[Data Boundary: Start]

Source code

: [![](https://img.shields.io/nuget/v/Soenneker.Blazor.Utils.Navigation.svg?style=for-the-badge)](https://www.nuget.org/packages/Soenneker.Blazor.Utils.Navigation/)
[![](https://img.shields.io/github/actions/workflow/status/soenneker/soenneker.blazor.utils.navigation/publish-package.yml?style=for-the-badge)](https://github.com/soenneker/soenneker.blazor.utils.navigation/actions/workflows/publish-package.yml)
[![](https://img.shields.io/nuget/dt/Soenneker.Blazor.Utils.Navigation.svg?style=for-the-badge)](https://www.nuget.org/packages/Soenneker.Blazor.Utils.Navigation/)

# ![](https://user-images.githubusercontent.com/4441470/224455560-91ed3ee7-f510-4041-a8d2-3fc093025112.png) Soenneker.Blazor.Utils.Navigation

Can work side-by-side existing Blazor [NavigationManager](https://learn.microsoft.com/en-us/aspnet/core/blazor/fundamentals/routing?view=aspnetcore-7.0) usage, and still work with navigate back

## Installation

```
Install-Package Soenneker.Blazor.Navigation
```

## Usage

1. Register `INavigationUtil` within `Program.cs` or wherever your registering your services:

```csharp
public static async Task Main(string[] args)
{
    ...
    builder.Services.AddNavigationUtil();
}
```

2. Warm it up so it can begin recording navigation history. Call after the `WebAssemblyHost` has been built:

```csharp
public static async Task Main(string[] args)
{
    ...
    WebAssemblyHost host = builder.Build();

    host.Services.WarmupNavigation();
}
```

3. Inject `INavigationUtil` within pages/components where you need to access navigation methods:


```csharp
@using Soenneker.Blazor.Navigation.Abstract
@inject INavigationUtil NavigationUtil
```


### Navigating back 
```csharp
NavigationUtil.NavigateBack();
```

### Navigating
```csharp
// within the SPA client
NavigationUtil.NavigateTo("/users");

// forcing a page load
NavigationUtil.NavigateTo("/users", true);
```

[Data Boundary: End]

_Task statement_: Find the lines in the records that include the string "users", and reply with how many there are, nothing more.

_Solution to this task_: 2